Data excerpts
# # # #

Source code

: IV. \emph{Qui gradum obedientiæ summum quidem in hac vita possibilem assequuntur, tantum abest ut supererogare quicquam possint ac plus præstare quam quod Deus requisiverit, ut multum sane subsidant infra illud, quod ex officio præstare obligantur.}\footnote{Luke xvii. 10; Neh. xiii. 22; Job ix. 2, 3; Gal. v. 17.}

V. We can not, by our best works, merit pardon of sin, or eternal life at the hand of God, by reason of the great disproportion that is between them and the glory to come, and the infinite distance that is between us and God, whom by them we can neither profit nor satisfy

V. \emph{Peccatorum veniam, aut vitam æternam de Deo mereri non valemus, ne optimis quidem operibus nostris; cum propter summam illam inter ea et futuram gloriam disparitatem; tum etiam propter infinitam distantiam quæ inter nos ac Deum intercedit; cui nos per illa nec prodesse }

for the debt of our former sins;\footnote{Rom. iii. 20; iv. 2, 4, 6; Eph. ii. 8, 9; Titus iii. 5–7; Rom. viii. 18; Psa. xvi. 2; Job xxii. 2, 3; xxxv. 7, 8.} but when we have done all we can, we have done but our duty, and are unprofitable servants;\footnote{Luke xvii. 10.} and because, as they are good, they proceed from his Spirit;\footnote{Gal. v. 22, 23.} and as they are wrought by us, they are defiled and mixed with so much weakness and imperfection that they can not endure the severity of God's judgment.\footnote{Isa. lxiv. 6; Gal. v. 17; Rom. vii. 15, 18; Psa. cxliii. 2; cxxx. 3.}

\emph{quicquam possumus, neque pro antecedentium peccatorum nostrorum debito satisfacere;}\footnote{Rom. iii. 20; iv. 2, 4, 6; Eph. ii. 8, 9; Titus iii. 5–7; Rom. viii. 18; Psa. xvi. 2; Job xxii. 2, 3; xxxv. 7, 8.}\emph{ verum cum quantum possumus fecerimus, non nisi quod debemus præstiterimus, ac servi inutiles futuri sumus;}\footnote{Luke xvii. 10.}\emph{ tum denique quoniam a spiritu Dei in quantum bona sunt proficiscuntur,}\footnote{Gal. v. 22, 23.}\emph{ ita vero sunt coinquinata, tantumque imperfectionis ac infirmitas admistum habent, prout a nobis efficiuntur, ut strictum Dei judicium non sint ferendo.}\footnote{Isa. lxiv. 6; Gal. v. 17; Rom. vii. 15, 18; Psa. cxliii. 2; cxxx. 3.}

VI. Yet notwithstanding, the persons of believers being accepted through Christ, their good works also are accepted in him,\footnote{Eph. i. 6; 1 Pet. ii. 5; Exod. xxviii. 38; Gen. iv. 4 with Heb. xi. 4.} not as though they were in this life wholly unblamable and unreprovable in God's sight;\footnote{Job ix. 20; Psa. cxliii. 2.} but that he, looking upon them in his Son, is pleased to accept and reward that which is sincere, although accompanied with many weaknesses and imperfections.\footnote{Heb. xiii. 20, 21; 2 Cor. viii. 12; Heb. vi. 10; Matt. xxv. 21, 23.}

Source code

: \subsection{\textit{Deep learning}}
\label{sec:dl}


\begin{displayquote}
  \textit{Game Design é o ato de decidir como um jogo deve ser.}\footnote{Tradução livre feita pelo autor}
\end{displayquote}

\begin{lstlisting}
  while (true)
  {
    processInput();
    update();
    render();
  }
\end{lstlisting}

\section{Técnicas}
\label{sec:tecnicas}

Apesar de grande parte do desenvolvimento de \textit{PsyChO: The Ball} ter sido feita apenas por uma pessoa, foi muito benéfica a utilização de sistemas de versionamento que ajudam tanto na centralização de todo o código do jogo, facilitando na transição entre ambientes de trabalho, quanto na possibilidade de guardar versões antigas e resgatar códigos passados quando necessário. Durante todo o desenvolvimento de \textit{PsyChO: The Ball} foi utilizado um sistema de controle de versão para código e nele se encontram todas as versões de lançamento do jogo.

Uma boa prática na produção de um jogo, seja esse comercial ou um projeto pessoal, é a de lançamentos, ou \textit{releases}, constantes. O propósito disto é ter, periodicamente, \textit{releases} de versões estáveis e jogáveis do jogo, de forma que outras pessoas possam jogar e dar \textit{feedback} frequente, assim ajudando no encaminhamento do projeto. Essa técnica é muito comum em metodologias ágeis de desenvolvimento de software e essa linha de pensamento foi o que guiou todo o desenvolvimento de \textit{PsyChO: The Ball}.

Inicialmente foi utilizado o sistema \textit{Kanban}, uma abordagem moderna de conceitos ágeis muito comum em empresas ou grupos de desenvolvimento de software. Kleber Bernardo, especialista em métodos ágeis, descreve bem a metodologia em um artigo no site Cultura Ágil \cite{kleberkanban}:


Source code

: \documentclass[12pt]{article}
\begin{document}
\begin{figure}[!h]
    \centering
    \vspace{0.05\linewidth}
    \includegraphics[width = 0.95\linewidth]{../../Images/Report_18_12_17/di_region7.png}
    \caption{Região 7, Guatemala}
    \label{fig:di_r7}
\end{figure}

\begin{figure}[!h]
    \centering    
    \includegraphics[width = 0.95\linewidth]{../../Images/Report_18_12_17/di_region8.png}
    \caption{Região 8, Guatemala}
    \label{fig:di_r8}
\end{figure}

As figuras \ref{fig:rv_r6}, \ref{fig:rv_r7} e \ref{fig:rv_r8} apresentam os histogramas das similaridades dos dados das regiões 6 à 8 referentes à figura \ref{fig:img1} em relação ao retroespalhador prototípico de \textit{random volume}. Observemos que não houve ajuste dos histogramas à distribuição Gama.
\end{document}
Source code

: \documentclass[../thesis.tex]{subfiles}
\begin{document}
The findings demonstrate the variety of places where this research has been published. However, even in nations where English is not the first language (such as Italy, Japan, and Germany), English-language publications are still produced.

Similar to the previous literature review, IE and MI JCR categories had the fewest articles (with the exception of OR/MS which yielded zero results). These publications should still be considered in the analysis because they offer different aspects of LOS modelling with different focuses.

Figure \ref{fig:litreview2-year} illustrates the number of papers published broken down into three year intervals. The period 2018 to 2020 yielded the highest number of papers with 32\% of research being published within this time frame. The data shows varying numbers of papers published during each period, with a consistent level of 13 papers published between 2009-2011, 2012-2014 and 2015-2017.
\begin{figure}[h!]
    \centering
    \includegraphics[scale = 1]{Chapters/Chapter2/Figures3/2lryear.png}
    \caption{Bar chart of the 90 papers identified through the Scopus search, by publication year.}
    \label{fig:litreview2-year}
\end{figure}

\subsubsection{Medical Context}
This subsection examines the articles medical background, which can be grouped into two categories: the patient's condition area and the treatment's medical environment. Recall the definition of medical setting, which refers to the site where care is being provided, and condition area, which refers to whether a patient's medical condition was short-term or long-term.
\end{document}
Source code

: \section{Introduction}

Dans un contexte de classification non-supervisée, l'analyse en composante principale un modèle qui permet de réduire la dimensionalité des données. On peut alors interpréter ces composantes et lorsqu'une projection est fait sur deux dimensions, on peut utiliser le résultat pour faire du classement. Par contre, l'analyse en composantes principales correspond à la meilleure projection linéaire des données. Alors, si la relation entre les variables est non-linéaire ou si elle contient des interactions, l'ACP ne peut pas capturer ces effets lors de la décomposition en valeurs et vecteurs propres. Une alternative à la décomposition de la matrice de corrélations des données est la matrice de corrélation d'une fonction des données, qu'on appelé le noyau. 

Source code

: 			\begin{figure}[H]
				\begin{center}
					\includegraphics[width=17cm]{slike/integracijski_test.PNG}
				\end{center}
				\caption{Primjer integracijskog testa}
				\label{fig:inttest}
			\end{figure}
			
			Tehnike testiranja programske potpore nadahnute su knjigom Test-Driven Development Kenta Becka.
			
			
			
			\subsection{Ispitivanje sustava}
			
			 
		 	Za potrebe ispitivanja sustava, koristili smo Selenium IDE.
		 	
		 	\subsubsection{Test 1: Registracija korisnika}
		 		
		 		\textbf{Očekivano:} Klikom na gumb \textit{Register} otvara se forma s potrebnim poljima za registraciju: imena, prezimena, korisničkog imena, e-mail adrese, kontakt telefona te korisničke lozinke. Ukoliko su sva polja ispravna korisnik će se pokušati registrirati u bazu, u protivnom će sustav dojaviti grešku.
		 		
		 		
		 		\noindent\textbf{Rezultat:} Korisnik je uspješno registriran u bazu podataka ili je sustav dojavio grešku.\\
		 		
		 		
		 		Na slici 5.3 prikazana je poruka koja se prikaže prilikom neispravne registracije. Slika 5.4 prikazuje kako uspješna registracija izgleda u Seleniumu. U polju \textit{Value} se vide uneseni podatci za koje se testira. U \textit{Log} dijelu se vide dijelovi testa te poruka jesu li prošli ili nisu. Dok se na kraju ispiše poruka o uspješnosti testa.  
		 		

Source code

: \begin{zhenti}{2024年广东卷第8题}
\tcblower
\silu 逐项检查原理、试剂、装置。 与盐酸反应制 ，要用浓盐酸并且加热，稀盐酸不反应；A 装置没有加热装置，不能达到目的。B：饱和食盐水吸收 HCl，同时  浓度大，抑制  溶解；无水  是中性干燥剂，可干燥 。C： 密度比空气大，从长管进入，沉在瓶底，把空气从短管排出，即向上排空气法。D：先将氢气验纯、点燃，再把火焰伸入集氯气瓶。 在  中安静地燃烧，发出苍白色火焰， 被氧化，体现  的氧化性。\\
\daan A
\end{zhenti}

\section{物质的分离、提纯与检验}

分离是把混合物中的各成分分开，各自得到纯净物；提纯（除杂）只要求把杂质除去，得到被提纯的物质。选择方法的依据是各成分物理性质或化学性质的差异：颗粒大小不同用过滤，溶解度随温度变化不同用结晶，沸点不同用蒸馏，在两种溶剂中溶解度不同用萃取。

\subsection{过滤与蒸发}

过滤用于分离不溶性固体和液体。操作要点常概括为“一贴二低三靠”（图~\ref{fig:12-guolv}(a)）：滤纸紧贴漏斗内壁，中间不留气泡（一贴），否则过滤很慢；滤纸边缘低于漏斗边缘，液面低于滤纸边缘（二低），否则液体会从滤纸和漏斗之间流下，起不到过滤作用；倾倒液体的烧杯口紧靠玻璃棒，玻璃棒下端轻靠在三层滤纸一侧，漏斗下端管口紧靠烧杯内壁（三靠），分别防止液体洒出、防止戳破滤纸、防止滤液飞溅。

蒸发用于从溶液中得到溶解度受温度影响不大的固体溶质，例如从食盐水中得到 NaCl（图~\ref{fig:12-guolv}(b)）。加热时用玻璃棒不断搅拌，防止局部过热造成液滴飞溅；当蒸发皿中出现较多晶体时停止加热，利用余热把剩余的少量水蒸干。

# # # #

Write out word for word only the lines from the start of the entries down to the line with "for the debt", please, including both ends.

Source code

: IV. \emph{Qui gradum obedientiæ summum quidem in hac vita possibilem assequuntur, tantum abest ut supererogare quicquam possint ac plus præstare quam quod Deus requisiverit, ut multum sane subsidant infra illud, quod ex officio præstare obligantur.}\footnote{Luke xvii. 10; Neh. xiii. 22; Job ix. 2, 3; Gal. v. 17.}

V. We can not, by our best works, merit pardon of sin, or eternal life at the hand of God, by reason of the great disproportion that is between them and the glory to come, and the infinite distance that is between us and God, whom by them we can neither profit nor satisfy

V. \emph{Peccatorum veniam, aut vitam æternam de Deo mereri non valemus, ne optimis quidem operibus nostris; cum propter summam illam inter ea et futuram gloriam disparitatem; tum etiam propter infinitam distantiam quæ inter nos ac Deum intercedit; cui nos per illa nec prodesse }

for the debt of our former sins;\footnote{Rom. iii. 20; iv. 2, 4, 6; Eph. ii. 8, 9; Titus iii. 5–7; Rom. viii. 18; Psa. xvi. 2; Job xxii. 2, 3; xxxv. 7, 8.} but when we have done all we can, we have done but our duty, and are unprofitable servants;\footnote{Luke xvii. 10.} and because, as they are good, they proceed from his Spirit;\footnote{Gal. v. 22, 23.} and as they are wrought by us, they are defiled and mixed with so much weakness and imperfection that they can not endure the severity of God's judgment.\footnote{Isa. lxiv. 6; Gal. v. 17; Rom. vii. 15, 18; Psa. cxliii. 2; cxxx. 3.}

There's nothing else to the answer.